Adult students who studied English as a second language alongside Oksana Goldenstein at the Blaine Learning Lab were happy to see her finding success as a new business owner in downtown Minneapolis.
Goldenstein, originally from Russia, but now living in Coon Rapids, opened Crepes Up Delicious three months ago in the Canadian Pacific Building.
Current ESL students’ trip downtown Nov. 23 served a dual purpose, according to North Metro Adult Basic Education instructor Polina Huffman. Not only did she hope students would be inspired by Goldenstein’s story, but she intended for them to learn how to use public transportation on the bus ride to and from Minneapolis.
Many students had never ridden the bus before. Some had never been downtown.
So far this year, the Blaine Learning Lab has served students from 59 countries who speak 40 different languages, according to Molly Stewart, program supervisor at the site.

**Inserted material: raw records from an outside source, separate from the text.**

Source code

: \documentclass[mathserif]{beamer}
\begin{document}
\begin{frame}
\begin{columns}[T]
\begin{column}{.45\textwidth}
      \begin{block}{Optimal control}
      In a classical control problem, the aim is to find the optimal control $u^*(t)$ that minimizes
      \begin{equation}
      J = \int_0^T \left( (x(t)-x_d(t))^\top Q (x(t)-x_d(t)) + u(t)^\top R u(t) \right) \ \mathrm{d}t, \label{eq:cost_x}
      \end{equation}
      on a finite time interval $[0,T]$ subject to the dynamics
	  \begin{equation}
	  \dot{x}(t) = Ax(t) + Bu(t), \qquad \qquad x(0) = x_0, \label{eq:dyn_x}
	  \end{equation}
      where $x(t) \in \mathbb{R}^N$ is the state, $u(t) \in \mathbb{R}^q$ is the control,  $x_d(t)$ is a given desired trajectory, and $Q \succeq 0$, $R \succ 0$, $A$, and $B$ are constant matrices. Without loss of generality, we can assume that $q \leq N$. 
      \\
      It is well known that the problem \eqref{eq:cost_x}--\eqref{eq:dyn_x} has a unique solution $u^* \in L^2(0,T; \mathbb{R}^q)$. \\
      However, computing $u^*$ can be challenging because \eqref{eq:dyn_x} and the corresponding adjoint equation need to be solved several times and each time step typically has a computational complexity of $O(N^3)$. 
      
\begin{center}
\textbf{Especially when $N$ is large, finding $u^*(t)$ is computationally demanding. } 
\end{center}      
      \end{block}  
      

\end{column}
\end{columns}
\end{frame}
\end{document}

Many students are originally from the United States, but large numbers have come from Mexico, Iraq, Ethiopia, Vietnam, Somalia, Moldova and other places around the world to settle in Minnesota, Stewart said.
Apart from English, the top languages students speak are Spanish, Arabic, Oromo, Somali, Vietnamese and Russian, according to Stewart.

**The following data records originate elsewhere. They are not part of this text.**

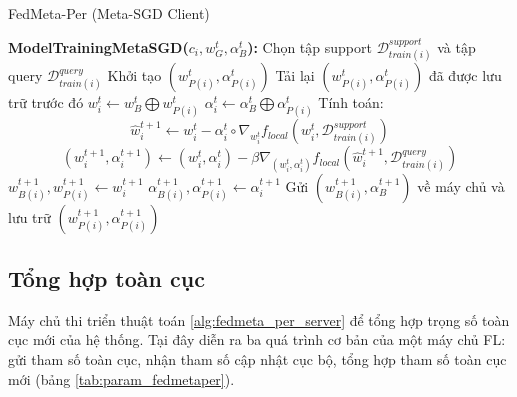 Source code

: \begin{algorithm}[H]
    \caption{FedMeta-Per (Meta-SGD Client)} \label{alg:fedsgd_per_client}
    \begin{algorithmic}[1]
        \State\textbf{ModelTrainingMetaSGD($c_i, w_G^t, \alpha_B^t$):}
        \State Chọn tập support $\mathcal{D}_{train(i)}^{support}$ và tập query $\mathcal{D}_{train(i)}^{query}$
            \State Khởi tạo $(w_{P(i)}^t, \alpha_{P(i)}^t)$
        \Else
            \State Tải lại $(w_{P(i)}^t, \alpha_{P(i)}^t)$ đã được lưu trữ trước đó
        \EndIf
        \State $w_i^t \gets w_B^t \bigoplus w_{P(i)}^t$ 
        \State $\alpha_i^t \gets \alpha_B^t \bigoplus \alpha_{P(i)}^t$ 
        \State Tính toán:
        \begin{dmath*}
            \hat{w}_{i}^{t+1} \gets w_{i}^t - \alpha_i^t\circ\nabla_{w_i^t} f_{local}(w_{i}^t, \mathcal{D}_{train(i)}^{support})
        \end{dmath*}
        \begin{dmath*}
            (w_{i}^{t+1}, \alpha_i^{t+1}) \gets (w_{i}^t, \alpha_{i}^{t}) - \beta\nabla_{(w_i^t, \alpha_i^t)} f_{local}(\hat{w}_{i}^{t+1}, \mathcal{D}_{train(i)}^{query})
        \end{dmath*}
        \State $w_{B(i)}^{t+1}, w_{P(i)}^{t+1} \gets w_i^{t+1}$ 
        \State $\alpha_{B(i)}^{t+1}, \alpha_{P(i)}^{t+1} \gets \alpha_i^{t+1}$ 
        \State Gửi $(w_{B(i)}^{t+1}, \alpha_B^{t+1})$ về máy chủ và lưu trữ $(w_{P(i)}^{t+1}, \alpha_{P(i)}^{t+1})$
    \end{algorithmic}
\end{algorithm}

\subsection{Tổng hợp toàn cục}

Máy chủ thi triển thuật toán \ref{alg:fedmeta_per_server} để tổng hợp trọng số toàn cục mới của hệ thống. Tại đây diễn ra ba quá trình cơ bản của một máy chủ FL: gửi tham số toàn cục, nhận tham số cập nhật cục bộ, tổng hợp tham số toàn cục mới (bảng \ref{tab:param_fedmetaper}).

Four levels of ESL classes are available to students free of charge, and students spend an average of six months to one year in each level.
“We have quite a few people follow through,” Stewart said.
About 30 students headed downtown last week.
Joanna Hubbard and Yumi Nagaoka, both of whom are employees of Metro Transit and speak English as a second language, led a lesson on how to use the public buses.
The women covered ride fare, bus etiquette, bus safety and much more.
They particularly stressed dressing for the weather. Many Blaine Learning Lab students will experience their first Minnesota winter this year, some never having seen snow.
If the bus is running late, “you’re out there freezing,” Hubbard said. “It’s uncomfortable, and it’s dangerous.”
The duo also went over how to recover lost items, noting particularly unusual items left on the bus in the past: a caged tarantula, small swimming pool, vacuum cleaner and more.
“We just hope to make transportation accessible for everybody,” Hubbard said. “That will be a big part of their success.”
Once downtown, students exited the bus and walked several blocks to Crepes Up Delicious.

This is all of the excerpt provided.